O próprio espírito é quem arregimenta as possibilidades genéticas oferecidas pelos gametas de seus pais, possibilidades que, evidentemente, estão relacionadas à sua condição perispirítica, na qual figuram dinamicamente “inscritos” os seus “registros” causais.
O espírito recebe dos pais terrenos o material genético; porém, ele é quem discrimina, combina e influencia a estrutura íntima desse material. A reencarnação obedece, portanto, a princípios de compatibilidade, de afinidade.
Sob eventual influência de espíritos-guias, o reencarnante, por meio do perispírito, exerce uma espécie de ação discriminatória dos genes paternos e maternos, para que sejam estes, conforme seus imperativos cármicos, os adequados instrumentos de sua manifestação corpórea na Terra.

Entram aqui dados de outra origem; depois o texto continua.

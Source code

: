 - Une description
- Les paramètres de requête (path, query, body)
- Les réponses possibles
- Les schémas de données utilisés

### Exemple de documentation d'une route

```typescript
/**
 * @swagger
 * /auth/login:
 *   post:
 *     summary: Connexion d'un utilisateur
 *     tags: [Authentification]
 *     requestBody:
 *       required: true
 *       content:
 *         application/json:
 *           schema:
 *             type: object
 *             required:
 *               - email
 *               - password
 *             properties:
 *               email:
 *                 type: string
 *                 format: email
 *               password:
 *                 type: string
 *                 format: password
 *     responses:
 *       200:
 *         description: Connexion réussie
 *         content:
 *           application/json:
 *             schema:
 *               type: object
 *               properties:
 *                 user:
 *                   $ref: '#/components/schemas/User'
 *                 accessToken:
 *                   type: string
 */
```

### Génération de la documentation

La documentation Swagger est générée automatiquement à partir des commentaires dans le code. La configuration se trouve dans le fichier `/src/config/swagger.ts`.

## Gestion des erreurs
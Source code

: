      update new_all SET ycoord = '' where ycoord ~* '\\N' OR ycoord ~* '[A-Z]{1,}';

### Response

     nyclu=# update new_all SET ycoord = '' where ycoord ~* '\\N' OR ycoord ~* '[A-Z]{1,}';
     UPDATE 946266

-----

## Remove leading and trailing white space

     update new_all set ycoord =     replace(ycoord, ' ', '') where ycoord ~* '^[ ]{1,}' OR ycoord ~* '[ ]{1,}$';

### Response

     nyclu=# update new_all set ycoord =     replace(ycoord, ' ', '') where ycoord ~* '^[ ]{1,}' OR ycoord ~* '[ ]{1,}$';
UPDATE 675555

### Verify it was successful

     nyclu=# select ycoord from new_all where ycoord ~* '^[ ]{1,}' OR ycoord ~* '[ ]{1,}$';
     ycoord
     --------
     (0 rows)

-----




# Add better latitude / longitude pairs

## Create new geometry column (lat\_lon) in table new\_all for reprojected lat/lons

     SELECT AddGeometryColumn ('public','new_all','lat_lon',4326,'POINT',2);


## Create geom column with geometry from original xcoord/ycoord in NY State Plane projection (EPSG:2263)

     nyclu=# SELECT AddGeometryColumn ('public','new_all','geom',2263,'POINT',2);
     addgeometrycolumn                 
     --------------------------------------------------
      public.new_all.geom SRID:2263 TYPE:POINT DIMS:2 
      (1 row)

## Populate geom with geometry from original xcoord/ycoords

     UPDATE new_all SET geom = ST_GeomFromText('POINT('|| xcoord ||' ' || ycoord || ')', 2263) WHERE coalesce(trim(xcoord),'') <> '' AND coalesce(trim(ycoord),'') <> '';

O fato é que nós, espíritos, interagindo com o meio ambiente, também concorremos para as mutações genéticas que ocasionam a evolução biológica. O acaso não existe! Isto se dá pelas múltiplas reencarnações, nas particularidades da interatividade entre a energia (perispírito) e a matéria (corpo físico). Assim, construímos as estruturas cromossômicas mediante as quais nos temos manifestado, sempre recebendo da vida exatamente o que a ela demos.
O passado espiritual determina, portanto, a parte da obra multimilenar da evolução biológica que cabe a cada ser humano reencarnante na Terra. Se lhe é outorgada a saúde ou a doença, a capacidade ou a incapacidade, vale uma vez mais o princípio cristão que estabelece: “A cada um, segundo suas obras”.
Em espiritismo, a hereditariedade está, como se vê, no campo dos efeitos e não no das causas. O perispírito é o modelo da organização biológica; a fôrma, por assim dizer, das formas corpóreas; um fator decisivo para a futura vitalidade física do reencarnante.
Podemos dizer sem medo que, do ponto de vista genético, o perispírito estabelece afinidade com os tipos de cromossomos e genes que a maneira de viver do espírito construiu e constrói no processo da sua contínua evolução, sempre em dois mundos: físico e extrafísico.
“(...) em virtude de cada espírito representar um universo por si, cada um de nós é responsável pela emissão das forças que lançamos em circulação nas correntes da vida. A cólera, o desespero, o ódio e o vício oferecem campo a perigosos germens psíquicos na esfera da alma. (...) Cumpre reconhecer que nós mesmos, em todo o curso das experiências terrestres, na maioria das ocasiões, fomos campeões do endurecimento e da perversidade contra as nossas próprias forças vitais. Entre abusos do sexo e da alimentação, desde os anos mais tenros, nada mais fazíamos que desenvolver as tendências inferiores, cristalizando hábitos malignos. Seria, pois, de admirar tantas moléstias do corpo e degenerescências psíquicas?” (ANDRÉ LUIZ (espírito). Missionários da Luz, cap. 4, pp. 38-39. Psicografia de Francisco Cândido Xavier.)
Vemos assim que as doenças, sobretudo em seus aspectos expiatórios, têm por causas primeiras a cólera, o desespero, o ódio e o vício. O espiritismo, então, como nenhuma outra doutrina, demonstra que correlatas às leis físicas existem leis morais, um perfeito intercâmbio entre o conhecimento exato e a ação justa; a ciência e a consciência; a razão e a fé.